MST exige ação imediata do Incra na fazenda Geada

Rita de Cássia Cornélio
| Tempo de leitura: 2 min

Agudos - A fazenda Geada em Agudos (13 quilômetros de Bauru) é uma terra pública e portanto o Incra deve fazer a reforma agrária. Com esse discurso, o integrante da direção regional do Movimento dos Trabalhadores Sem Terra (MST), Avelino Rodrigues, iniciou a convocação à imprensa na manhã de ontem. Segundo ele, a fazenda de 800 alqueires foi adquirida pela União em 1924 e está em posse de grileiros que, ao longo do tempo, foram tomando as áreas públicas.

Para ele, o Incra deveria fazer a reforma agrária, especialmente nesse momento de crise, quando inúmeros trabalhadores perderam suas vagas no mercado de trabalho.

Rodrigues enfatiza que, na região de Agudos, são três fazendas de propriedade da União: a Geada, a Forquilha e a União.

“A morosidade da Justiça em não retomar essas áreas para fazer a reforma agrária, revolta. Aqui são 800 alqueires, estamos gradiando a terra e vamos começar a plantar feijão e as mulheres vão fazer uma horta.”

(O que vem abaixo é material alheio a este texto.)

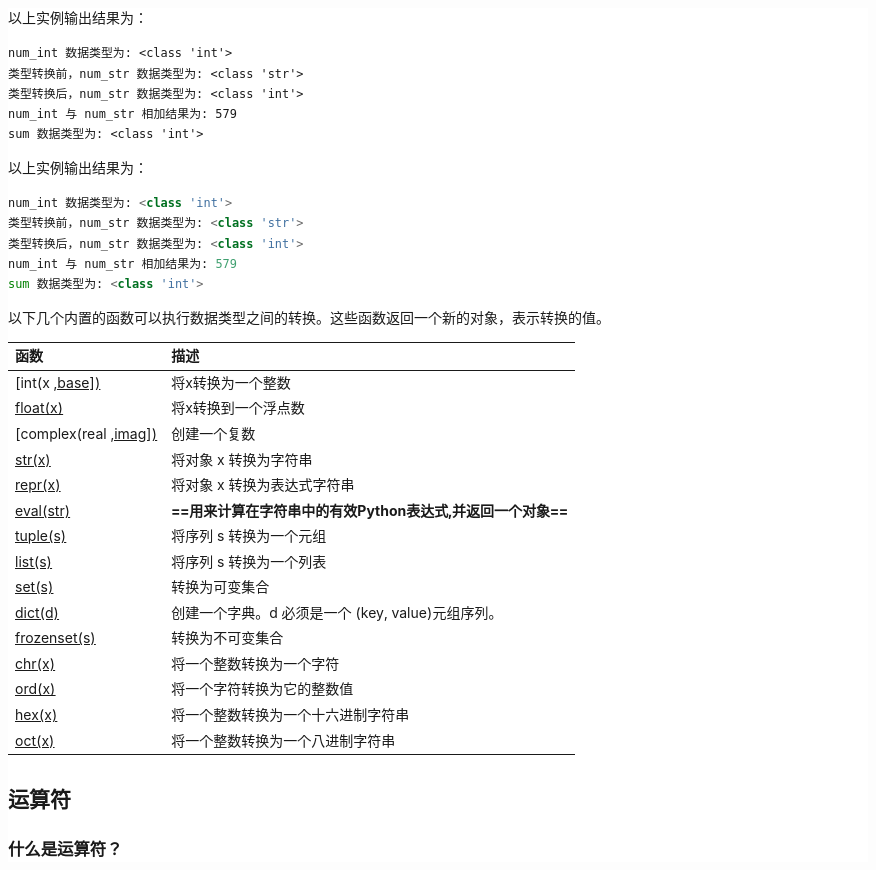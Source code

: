 以上实例输出结果为：

```shell
num_int 数据类型为: <class 'int'>
类型转换前，num_str 数据类型为: <class 'str'>
类型转换后，num_str 数据类型为: <class 'int'>
num_int 与 num_str 相加结果为: 579
sum 数据类型为: <class 'int'>
```

以上实例输出结果为：

```python
num_int 数据类型为: <class 'int'>
类型转换前，num_str 数据类型为: <class 'str'>
类型转换后，num_str 数据类型为: <class 'int'>
num_int 与 num_str 相加结果为: 579
sum 数据类型为: <class 'int'>
```

以下几个内置的函数可以执行数据类型之间的转换。这些函数返回一个新的对象，表示转换的值。

| 函数                                                         | 描述                                                        |
| :----------------------------------------------------------- | :---------------------------------------------------------- |
| [int(x [,base\])](https://www.runoob.com/python3/python-func-int.html) | 将x转换为一个整数                                           |
| [float(x)](https://www.runoob.com/python3/python-func-float.html) | 将x转换到一个浮点数                                         |
| [complex(real [,imag\])](https://www.runoob.com/python3/python-func-complex.html) | 创建一个复数                                                |
| [str(x)](https://www.runoob.com/python3/python-func-str.html) | 将对象 x 转换为字符串                                       |
| [repr(x)](https://www.runoob.com/python3/python-func-repr.html) | 将对象 x 转换为表达式字符串                                 |
| [eval(str)](https://www.runoob.com/python3/python-func-eval.html) | **==用来计算在字符串中的有效Python表达式,并返回一个对象==** |
| [tuple(s)](https://www.runoob.com/python3/python3-func-tuple.html) | 将序列 s 转换为一个元组                                     |
| [list(s)](https://www.runoob.com/python3/python3-att-list-list.html) | 将序列 s 转换为一个列表                                     |
| [set(s)](https://www.runoob.com/python3/python-func-set.html) | 转换为可变集合                                              |
| [dict(d)](https://www.runoob.com/python3/python-func-dict.html) | 创建一个字典。d 必须是一个 (key, value)元组序列。           |
| [frozenset(s)](https://www.runoob.com/python3/python-func-frozenset.html) | 转换为不可变集合                                            |
| [chr(x)](https://www.runoob.com/python3/python-func-chr.html) | 将一个整数转换为一个字符                                    |
| [ord(x)](https://www.runoob.com/python3/python-func-ord.html) | 将一个字符转换为它的整数值                                  |
| [hex(x)](https://www.runoob.com/python3/python-func-hex.html) | 将一个整数转换为一个十六进制字符串                          |
| [oct(x)](https://www.runoob.com/python3/python-func-oct.html) | 将一个整数转换为一个八进制字符串                            |

## 运算符

### 什么是运算符？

A maioria das pessoas que ocuparam a propriedade rural, em número aproximado de 300, divididas em 120 famílias, é da região. “São trabalhadores de Agudos e Borebi. Têm arrendatários, a maioria produtores rurais. Os arrendatários deixaram a família trabalhando na propriedade. Há pessoas que trabalhavam em granja e como elas faliram, elas estão desempregadas.”

O líder do MST não descartou a possibilidade de novas invasões. “O movimento é muito dinâmico. A conjuntura nos leva a lutas constantes. Na região, além dessas áreas, nós queremos que façam assentamentos nas terras improdutivas. Nós queremos que façam os assentamentos para a reforma agrária em todas as áreas improdutivas da região.”

Segundo o MST, são 11 fazendas já vistoriadas pelo Incra que foram consideradas improdutivas, portanto sujeitas à invasão. “Em Agudos, enfrentamos a falta de licença ambiental, uma reivindicação que fizemos ao prefeito anterior e que estamos reforçando ao atual. A fazenda Geada foi considerada improdutiva.” A intenção do movimento, segundo Rodrigues, é que a União retome as terras que pertencem a ela e as transforme em reforma agrária.

O gerente-geral da propriedade, Gualtiero Cicogna, disse na última vez que foi ouvido pelo JC que estava reunindo documentos necessários para dar entrada na Justiça com o pedido de reintegração de posse das terras. Ele negou que a propriedade fosse improdutiva. Segundo ele, as terras estão em nome de Ângela Urquiza e filhos. A área está avaliada em cerca de R$ 12 milhões.